Bobby came up with an idea for a business, and asked me to leave the bank with him and help him start it. But as frustrated as I was, I passed. I didn’t have the courage to make the move. Seemed like too much risk. After all, I had a “good job” with “great benefits” at a large company. I fell victim to my head, to conventional wisdom. So Bobby left and got First Research started, and I stayed closely in touch with him. Each time I spoke to him and listened to him tell me passionately about what he was doing and successes he was having and mistakes he was making, I filled with envy. It made me hate my job more and more every time I thought of the freedom he had.

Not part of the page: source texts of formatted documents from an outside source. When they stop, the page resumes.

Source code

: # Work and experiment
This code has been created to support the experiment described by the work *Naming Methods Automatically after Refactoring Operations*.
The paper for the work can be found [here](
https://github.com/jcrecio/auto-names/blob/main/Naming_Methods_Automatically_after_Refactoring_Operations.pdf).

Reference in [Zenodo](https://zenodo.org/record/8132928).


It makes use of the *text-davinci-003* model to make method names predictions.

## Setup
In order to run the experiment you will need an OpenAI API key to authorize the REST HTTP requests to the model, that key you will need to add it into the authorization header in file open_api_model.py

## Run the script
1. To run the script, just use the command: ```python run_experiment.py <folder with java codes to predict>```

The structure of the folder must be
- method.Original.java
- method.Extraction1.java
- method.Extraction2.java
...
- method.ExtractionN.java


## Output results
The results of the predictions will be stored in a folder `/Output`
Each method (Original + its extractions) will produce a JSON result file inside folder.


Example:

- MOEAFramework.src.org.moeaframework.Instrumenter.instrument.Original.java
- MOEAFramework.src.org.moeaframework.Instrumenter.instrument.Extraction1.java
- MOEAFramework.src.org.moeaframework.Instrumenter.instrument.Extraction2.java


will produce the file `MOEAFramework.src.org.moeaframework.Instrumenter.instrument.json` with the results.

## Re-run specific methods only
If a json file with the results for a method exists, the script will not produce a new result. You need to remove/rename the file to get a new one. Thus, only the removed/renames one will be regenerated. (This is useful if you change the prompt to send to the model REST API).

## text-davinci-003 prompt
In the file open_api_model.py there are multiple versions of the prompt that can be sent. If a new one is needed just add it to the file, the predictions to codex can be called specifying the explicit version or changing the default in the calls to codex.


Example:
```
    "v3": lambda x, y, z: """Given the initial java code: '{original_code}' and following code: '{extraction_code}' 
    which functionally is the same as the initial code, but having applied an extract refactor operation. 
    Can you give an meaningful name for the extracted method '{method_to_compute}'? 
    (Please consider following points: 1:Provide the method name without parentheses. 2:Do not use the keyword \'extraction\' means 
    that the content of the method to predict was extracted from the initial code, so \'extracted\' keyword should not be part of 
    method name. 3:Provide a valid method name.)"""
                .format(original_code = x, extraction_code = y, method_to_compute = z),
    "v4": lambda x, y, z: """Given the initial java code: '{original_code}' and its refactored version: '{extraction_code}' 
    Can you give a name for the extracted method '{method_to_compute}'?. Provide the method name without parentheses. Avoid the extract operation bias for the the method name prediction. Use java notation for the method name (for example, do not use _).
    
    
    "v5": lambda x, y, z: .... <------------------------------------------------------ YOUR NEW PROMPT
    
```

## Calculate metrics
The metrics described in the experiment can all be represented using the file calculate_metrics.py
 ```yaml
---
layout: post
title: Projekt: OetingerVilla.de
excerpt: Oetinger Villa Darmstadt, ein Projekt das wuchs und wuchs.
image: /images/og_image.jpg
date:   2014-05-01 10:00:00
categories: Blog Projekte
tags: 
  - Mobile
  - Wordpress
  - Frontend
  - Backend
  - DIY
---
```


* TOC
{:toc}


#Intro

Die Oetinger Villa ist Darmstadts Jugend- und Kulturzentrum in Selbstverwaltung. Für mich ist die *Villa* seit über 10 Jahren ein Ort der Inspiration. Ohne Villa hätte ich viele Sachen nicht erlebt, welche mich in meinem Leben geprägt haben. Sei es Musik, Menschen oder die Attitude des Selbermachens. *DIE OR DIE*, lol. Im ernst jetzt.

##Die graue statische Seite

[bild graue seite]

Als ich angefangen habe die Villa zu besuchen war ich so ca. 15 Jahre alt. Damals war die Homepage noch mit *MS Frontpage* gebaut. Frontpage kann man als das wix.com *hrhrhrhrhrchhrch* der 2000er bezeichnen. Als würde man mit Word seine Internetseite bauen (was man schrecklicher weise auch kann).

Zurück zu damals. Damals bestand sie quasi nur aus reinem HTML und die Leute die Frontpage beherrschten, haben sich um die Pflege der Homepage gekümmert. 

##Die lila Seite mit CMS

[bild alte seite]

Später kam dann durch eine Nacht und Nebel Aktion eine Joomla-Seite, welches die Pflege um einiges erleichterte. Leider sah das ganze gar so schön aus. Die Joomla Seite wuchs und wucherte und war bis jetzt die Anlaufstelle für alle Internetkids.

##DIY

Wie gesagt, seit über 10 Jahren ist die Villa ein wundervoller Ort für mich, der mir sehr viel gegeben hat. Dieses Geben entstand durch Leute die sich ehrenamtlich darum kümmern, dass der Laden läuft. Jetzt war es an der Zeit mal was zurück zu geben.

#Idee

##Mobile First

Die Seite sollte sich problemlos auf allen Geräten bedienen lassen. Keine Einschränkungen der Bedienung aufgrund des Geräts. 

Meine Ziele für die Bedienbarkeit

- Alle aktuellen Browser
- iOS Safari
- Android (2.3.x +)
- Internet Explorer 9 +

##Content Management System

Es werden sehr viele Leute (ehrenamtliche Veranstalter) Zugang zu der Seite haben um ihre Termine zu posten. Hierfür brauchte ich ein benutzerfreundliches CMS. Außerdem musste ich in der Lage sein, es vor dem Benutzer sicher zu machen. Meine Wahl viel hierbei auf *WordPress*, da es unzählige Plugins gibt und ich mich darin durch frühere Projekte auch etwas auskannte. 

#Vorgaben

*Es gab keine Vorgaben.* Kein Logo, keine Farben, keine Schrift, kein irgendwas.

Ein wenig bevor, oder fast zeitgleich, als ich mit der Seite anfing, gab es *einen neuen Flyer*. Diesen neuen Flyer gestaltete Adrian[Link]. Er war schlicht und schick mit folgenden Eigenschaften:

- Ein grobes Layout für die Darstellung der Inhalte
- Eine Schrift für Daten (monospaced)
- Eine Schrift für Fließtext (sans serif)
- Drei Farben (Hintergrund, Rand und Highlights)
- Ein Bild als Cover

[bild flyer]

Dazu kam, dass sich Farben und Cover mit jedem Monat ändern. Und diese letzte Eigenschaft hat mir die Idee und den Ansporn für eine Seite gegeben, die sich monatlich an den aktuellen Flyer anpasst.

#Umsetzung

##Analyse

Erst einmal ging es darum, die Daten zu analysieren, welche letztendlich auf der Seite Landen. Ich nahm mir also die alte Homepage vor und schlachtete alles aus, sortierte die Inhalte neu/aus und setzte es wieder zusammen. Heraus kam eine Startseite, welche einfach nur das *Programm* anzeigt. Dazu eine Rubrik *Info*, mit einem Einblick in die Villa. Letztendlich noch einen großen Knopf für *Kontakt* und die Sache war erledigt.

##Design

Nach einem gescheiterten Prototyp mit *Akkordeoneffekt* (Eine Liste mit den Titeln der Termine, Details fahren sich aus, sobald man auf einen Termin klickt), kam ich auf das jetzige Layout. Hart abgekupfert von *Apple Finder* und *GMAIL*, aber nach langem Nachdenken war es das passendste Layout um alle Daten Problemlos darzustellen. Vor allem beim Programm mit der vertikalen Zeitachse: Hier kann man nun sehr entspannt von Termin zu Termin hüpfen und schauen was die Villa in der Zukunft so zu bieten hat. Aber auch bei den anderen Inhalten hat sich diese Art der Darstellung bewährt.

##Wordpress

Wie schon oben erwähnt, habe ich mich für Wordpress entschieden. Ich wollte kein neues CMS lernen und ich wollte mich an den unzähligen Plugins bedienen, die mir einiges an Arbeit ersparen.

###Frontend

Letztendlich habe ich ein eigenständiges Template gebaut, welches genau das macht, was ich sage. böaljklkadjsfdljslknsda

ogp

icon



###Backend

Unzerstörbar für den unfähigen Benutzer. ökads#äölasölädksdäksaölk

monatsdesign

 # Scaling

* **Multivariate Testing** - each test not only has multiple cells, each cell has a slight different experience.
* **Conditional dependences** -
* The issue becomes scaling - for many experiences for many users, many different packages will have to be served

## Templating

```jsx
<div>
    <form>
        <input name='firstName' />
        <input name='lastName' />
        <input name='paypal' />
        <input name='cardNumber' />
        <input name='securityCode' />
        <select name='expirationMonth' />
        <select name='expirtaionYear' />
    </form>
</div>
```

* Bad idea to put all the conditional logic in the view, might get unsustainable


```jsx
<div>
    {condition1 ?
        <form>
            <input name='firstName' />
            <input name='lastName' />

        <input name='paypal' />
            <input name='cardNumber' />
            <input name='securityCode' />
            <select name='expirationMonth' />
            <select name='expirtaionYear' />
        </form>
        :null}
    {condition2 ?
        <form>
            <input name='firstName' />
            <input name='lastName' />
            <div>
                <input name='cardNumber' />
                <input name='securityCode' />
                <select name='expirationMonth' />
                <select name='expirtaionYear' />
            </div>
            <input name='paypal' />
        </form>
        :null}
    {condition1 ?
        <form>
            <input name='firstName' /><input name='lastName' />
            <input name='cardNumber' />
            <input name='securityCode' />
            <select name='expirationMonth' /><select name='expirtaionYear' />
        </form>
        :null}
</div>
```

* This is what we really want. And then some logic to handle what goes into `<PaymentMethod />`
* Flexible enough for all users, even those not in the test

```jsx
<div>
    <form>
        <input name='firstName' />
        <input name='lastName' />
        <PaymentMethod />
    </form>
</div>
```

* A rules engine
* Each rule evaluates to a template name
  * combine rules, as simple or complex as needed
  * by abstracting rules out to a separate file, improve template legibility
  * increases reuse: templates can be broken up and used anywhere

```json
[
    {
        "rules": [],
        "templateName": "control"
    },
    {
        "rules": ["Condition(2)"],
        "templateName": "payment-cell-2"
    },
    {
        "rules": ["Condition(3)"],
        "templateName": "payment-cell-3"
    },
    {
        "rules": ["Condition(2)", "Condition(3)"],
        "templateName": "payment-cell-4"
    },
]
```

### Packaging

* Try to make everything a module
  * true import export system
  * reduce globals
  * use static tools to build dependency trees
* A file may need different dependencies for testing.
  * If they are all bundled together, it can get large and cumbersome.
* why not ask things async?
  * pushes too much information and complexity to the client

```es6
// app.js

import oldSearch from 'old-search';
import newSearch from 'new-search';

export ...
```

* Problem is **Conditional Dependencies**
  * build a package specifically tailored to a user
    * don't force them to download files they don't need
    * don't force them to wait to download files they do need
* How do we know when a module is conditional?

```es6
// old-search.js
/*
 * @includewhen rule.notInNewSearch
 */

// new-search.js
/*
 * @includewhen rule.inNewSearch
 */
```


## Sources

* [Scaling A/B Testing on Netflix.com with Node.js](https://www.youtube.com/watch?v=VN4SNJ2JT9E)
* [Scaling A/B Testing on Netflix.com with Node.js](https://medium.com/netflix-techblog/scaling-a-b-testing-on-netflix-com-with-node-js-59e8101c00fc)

It made me feel more and more suffocated, more and more frustrated. Something was burning inside me. It was a battle between my heart and my head. My heart told me I had to leave my job, I had to find freedom. My head told me I would be crazy to leave corporate America and take on the daunting risks that lie ahead. Thankfully, though my head won a few battles, my heart won the war.
This Braveheart scene gives me chills to this day because it reminds me so much of where I was when I was in corporate America, and where I am now. If you are stuck in corporate America right now, but you have an idea for a business and a passion you want to follow, and your heart and your mind are waging a battle, do yourself a favor and play this scene every day. Play it 5 times per day. You owe it to yourself as fuel for your heart’s fire, because your mind is getting all kinds of fuel from the risks you constantly think about, the naysayers, the pessimistic people around you, the “safe” job you have which you would be “crazy” to leave, and so many of your colleagues whose hearts have hardened, bit by bit, over the years to the point where they have no heart to follow. William Wallace represents your heart. The men in the crowd who don’t won’t to fight are your head…
In March of 1999 I followed my heart and left the bank to join Bobby and the fledgling business he had started, First Research. I found freedom that March, and I will never give it up again. If you’re heart is burning – and you know if it is or not – take your first step to follow it today. And another step tomorrow. And so on. And one day years from now, you’ll be glad you can look back and remember when you finally followed your heart and gained your freedom.